Les harmonies ravéliennes des premières mesures du Rossignol, murmurées par un Orchestre de l’Opéra national de Lyon irréprochable, apportent la satisfaction sonore qu’après l’œil, l’oreille à son tour réclamait. Il faut dire qu’auparavant, Renard et les autres fables présentées en première partie expriment surtout les rugosités de l’âme russe. De ces partitions au goût âpre, on apprécie d’abord l’originalité des sons, la précision rythmique et la dynamique qu’impulse à l’ensemble, le chef d’orchestre Kazushi Ono. Déjà, on remarque dans les Berceuses du chat les couleurs typiquement slaves de Svetlana Shilova (La Mort dans Le Rossignol) et dans Les deux poèmes de Constantin Balmont, le timbre charnu d’Elena Semenova (La cuisinère dans Le Rossignol). On note aussi dans Renard, la présence du ténor Edgaras Montvidas, dont la voix, bien que charpentée, nimbe ensuite de poésie le chant du Pêcheur. Dans Le Rossignol toujours, l’apparition d’Olga Peretyatko renforce encore l’impression de magie. En oiseau, la soprano russe expose les mêmes qualités qui nous avaient séduit à Pesaro l’an passé : un timbre fruité dépourvu d’acidité ; une émission haut perchée sans être serrée ; une ligne fine, souple mais solide ; une capacité à animer les vocalises, à les débarrasser de tout caractère mécanique. Ce chant féérique achève d’emporter le public qui au moment des saluts réserve à l’ensemble des artistes une standing ovation, historique en ces lieux.

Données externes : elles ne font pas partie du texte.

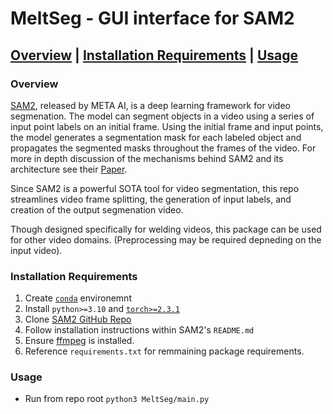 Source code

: # MeltSeg - GUI interface for SAM2

## [Overview](#overview) | [Installation Requirements](#installation-requirements) | [Usage](#usage)

### Overview

[SAM2](https://github.com/facebookresearch/sam2), released by META AI, is a deep learning framework for video segmenation. The model can segment objects in a video using a series of input point labels on an initial frame. Using the initial frame and input points, the model generates a segmentation mask for each labeled object and propagates the segmented masks throughout the frames of the video. For more in depth discussion of the mechanisms behind SAM2 and its architecture see their [Paper](https://ai.meta.com/research/publications/sam-2-segment-anything-in-images-and-videos/).

Since SAM2 is a powerful SOTA tool for video segmentation, this repo streamlines video frame splitting, the generation of input labels, and creation of the output segmenation video.

Though designed specifically for welding videos, this package can be used for other video domains. (Preprocessing may be required depneding on the input video).

### Installation Requirements

1. Create [`conda`](https://docs.conda.io/projects/conda/en/latest/user-guide/tasks/manage-environments.html) environemnt
2. Install `python>=3.10` and [`torch>=2.3.1`](https://pytorch.org/get-started/locally/)
3. Clone [SAM2 GitHub Repo](https://github.com/facebookresearch/sam2)
4. Follow installation instructions within SAM2's `README.md`
5. Ensure [ffmpeg](https://anaconda.org/conda-forge/ffmpeg) is installed.
6. Reference `requirements.txt` for remmaining package requirements.

### Usage

- Run from repo root `python3 MeltSeg/main.py`
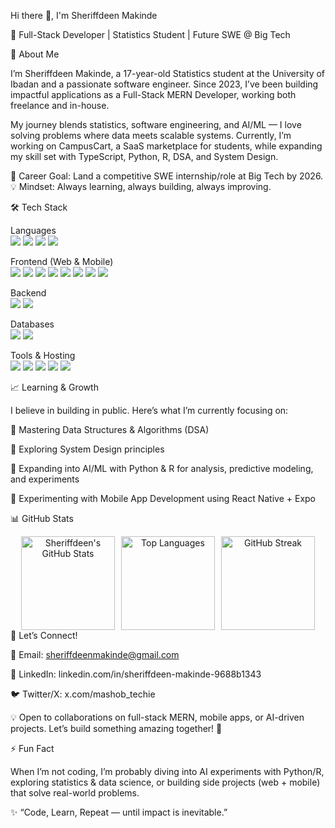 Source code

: Hi there 👋, I'm Sheriffdeen Makinde

🚀 Full-Stack Developer | Statistics Student | Future SWE @ Big Tech

🌟 About Me

I’m Sheriffdeen Makinde, a 17-year-old Statistics student at the University of Ibadan and a passionate software engineer. Since 2023, I’ve been building impactful applications as a Full-Stack MERN Developer, working both freelance and in-house.

My journey blends statistics, software engineering, and AI/ML — I love solving problems where data meets scalable systems.
Currently, I’m working on CampusCart, a SaaS marketplace for students, while expanding my skill set with TypeScript, Python, R, DSA, and System Design.

🎯 Career Goal: Land a competitive SWE internship/role at Big Tech by 2026.
💡 Mindset: Always learning, always building, always improving.

🛠️ Tech Stack
<p align="center">

Languages
<br>
<img src="https://img.shields.io/badge/JavaScript-F7DF1E?logo=javascript&logoColor=black" />
<img src="https://img.shields.io/badge/TypeScript-3178C6?logo=typescript&logoColor=white" />
<img src="https://img.shields.io/badge/Python-3776AB?logo=python&logoColor=white" /> <!-- Used in AI/ML experiments -->
<img src="https://img.shields.io/badge/R-276DC3?logo=r&logoColor=white" /> <!-- Used in statistical analysis -->

Frontend (Web & Mobile)
<br>
<img src="https://img.shields.io/badge/React-20232A?logo=react&logoColor=61DAFB" />
<img src="https://img.shields.io/badge/Next.js-000000?logo=nextdotjs&logoColor=white" />
<img src="https://img.shields.io/badge/Tailwind_CSS-38B2AC?logo=tailwind-css&logoColor=white" />
<img src="https://img.shields.io/badge/Material_UI-007FFF?logo=mui&logoColor=white" />
<img src="https://img.shields.io/badge/ShadCN-000000?logo=vercel&logoColor=white" />
<img src="https://img.shields.io/badge/Chakra_UI-319795?logo=chakraui&logoColor=white" />
<img src="https://img.shields.io/badge/React_Native-20232A?logo=react&logoColor=61DAFB" /> <!-- Mobile Apps -->
<img src="https://img.shields.io/badge/Expo-000020?logo=expo&logoColor=white" /> <!-- React Native framework -->

Backend
<br>
<img src="https://img.shields.io/badge/Node.js-43853D?logo=node-dot-js&logoColor=white" />
<img src="https://img.shields.io/badge/Express.js-000000?logo=express&logoColor=white" />

Databases
<br>
<img src="https://img.shields.io/badge/MongoDB-47A248?logo=mongodb&logoColor=white" />
<img src="https://img.shields.io/badge/Firebase-FFCA28?logo=firebase&logoColor=black" />

Tools & Hosting
<br>
<img src="https://img.shields.io/badge/Git-F05032?logo=git&logoColor=white" />
<img src="https://img.shields.io/badge/GitHub-181717?logo=github&logoColor=white" />
<img src="https://img.shields.io/badge/Netlify-00C7B7?logo=netlify&logoColor=white" />
<img src="https://img.shields.io/badge/Vercel-000000?logo=vercel&logoColor=white" />
<img src="https://img.shields.io/badge/Cursor-1F1F1F?logo=visualstudiocode&logoColor=white" />

</p>
📈 Learning & Growth

I believe in building in public. Here’s what I’m currently focusing on:

🔹 Mastering Data Structures & Algorithms (DSA)

🔹 Exploring System Design principles

🔹 Expanding into AI/ML with Python & R for analysis, predictive modeling, and experiments

🔹 Experimenting with Mobile App Development using React Native + Expo

📊 GitHub Stats
<div align="center" style="display: flex; flex-wrap: wrap; justify-content: center; gap: 10px;"> <img src="https://github-readme-stats.vercel.app/api?username=mashobtechie&show_icons=true&theme=radical" alt="Sheriffdeen's GitHub Stats" height="150"/> <img src="https://github-readme-stats.vercel.app/api/top-langs/?username=mashobtechie&layout=compact&theme=radical" alt="Top Languages" height="150"/> <img src="https://github-readme-streak-stats.herokuapp.com/?user=mashobtechie&theme=radical" alt="GitHub Streak" height="150"/> </div>
🤝 Let’s Connect!

📧 Email: sheriffdeenmakinde@gmail.com

💼 LinkedIn: linkedin.com/in/sheriffdeen-makinde-9688b1343

🐦 Twitter/X: x.com/mashob_techie

💡 Open to collaborations on full-stack MERN, mobile apps, or AI-driven projects.
Let’s build something amazing together! 🚀

⚡ Fun Fact

When I’m not coding, I’m probably diving into AI experiments with Python/R, exploring statistics & data science, or building side projects (web + mobile) that solve real-world problems.

✨ “Code, Learn, Repeat — until impact is inevitable.”

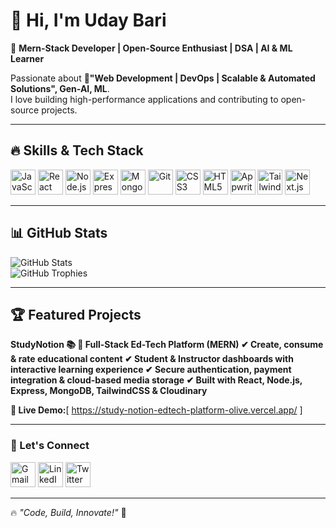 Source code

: # 👋 Hi, I'm Uday Bari  

🚀 **Mern-Stack Developer | Open-Source Enthusiast | DSA | AI & ML Learner**  

Passionate about **🚀"Web Development | DevOps | Scalable & Automated Solutions", Gen-AI, ML**.   
I love building high-performance applications and contributing to open-source projects.

---

## 🔥 Skills & Tech Stack  


<p align="left">
  <img src="https://cdn.jsdelivr.net/gh/devicons/devicon/icons/javascript/javascript-original.svg" alt="JavaScript" width="40" height="40" title="JavaScript"/>
  <img src="https://cdn.jsdelivr.net/gh/devicons/devicon/icons/react/react-original.svg" alt="React" width="40" height="40" title="React"/>
  <img src="https://cdn.jsdelivr.net/gh/devicons/devicon/icons/nodejs/nodejs-original.svg" alt="Node.js" width="40" height="40" title="Node.js"/>
  <img src="https://cdn.jsdelivr.net/gh/devicons/devicon/icons/express/express-original.svg" alt="Express.js" width="40" height="40" title="Express.js"/>
  <img src="https://cdn.jsdelivr.net/gh/devicons/devicon/icons/mongodb/mongodb-original.svg" alt="MongoDB" width="40" height="40" title="MongoDB"/>
  <img src="https://cdn.jsdelivr.net/gh/devicons/devicon/icons/git/git-original.svg" alt="Git" width="40" height="40" title="Git"/>
  <img src="https://cdn.jsdelivr.net/gh/devicons/devicon/icons/css3/css3-original.svg" alt="CSS3" width="40" height="40" title="CSS3"/>
  <img src="https://cdn.jsdelivr.net/gh/devicons/devicon/icons/html5/html5-original.svg" alt="HTML5" width="40" height="40" title="HTML5"/>
  <img src="https://cdn.jsdelivr.net/gh/devicons/devicon/icons/appwrite/appwrite-original.svg" alt="Appwrite" width="40" height="40" title="Appwrite"/>
  <img src="https://cdn.jsdelivr.net/gh/devicons/devicon/icons/tailwindcss/tailwindcss-original.svg" alt="Tailwind CSS" width="40" height="40" title="Tailwind CSS"/>
  <img src="https://cdn.jsdelivr.net/gh/devicons/devicon/icons/nextjs/nextjs-original.svg" alt="Next.js" width="40" height="40" title="Next.js"/>
</p>


---
## 📊 GitHub Stats  

![GitHub Stats](https://github-readme-stats.vercel.app/api?username=Udaybari-Dev&show_icons=true&theme=react&cache_seconds=1800)  
![GitHub Trophies](https://github-profile-trophy.vercel.app/?username=Udaybari-Dev&theme=onedark&no-frame=true&margin-w=15)


---

## 🏆 Featured Projects  

**StudyNotion 📚
📌 Full-Stack Ed-Tech Platform (MERN)
✔ Create, consume & rate educational content
✔ Student & Instructor dashboards with interactive learning experience
✔ Secure authentication, payment integration & cloud-based media storage
✔ Built with React, Node.js, Express, MongoDB, TailwindCSS & Cloudinary**

**🚀 Live Demo:**[ https://study-notion-edtech-platform-olive.vercel.app/ ]

---

### 🔗 Let's Connect  
<p align="left">
  <a href="mailto:Udaybari17@gmail.com"><img src="https://upload.wikimedia.org/wikipedia/commons/7/7e/Gmail_icon_%282020%29.svg" alt="Gmail" width="40" height="40"/></a>
  <a href="https://www.linkedin.com/in/uday-bari-324hu/" target="_blank"><img src="https://cdn.jsdelivr.net/gh/devicons/devicon/icons/linkedin/linkedin-original.svg" alt="LinkedIn" width="40" height="40"/></a>
  <a href="https://x.com/uday324_17?t=MxOtL6pr8nIbNH_r_dtxbQ&s=09" target="_blank"><img src="https://cdn.jsdelivr.net/gh/devicons/devicon/icons/twitter/twitter-original.svg" alt="Twitter X" width="40" 
  height="40"/>
</a>

</p>

---

🔥 _"Code, Build, Innovate!"_ 🚀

Le succès de ce Rossignol et autres fables, comparé à l’impression mitigée qu’ont laissée Don Giovanni et Alceste, présentés eux aussi dans le cadre de l’édition 2010 du festival d’Aix-en-Provence, ne manque pas d’interroger. « La tendance majeure de la mise en scène lyrique depuis une quarantaine d’années est celle du théâtre psychologique » constate Robert Lepage, dans le programme du spectacle, avant de proposer d’explorer, avec cette nouvelle production, d’autres voies plus poétiques. Puisse sa démarche servir d’exemple.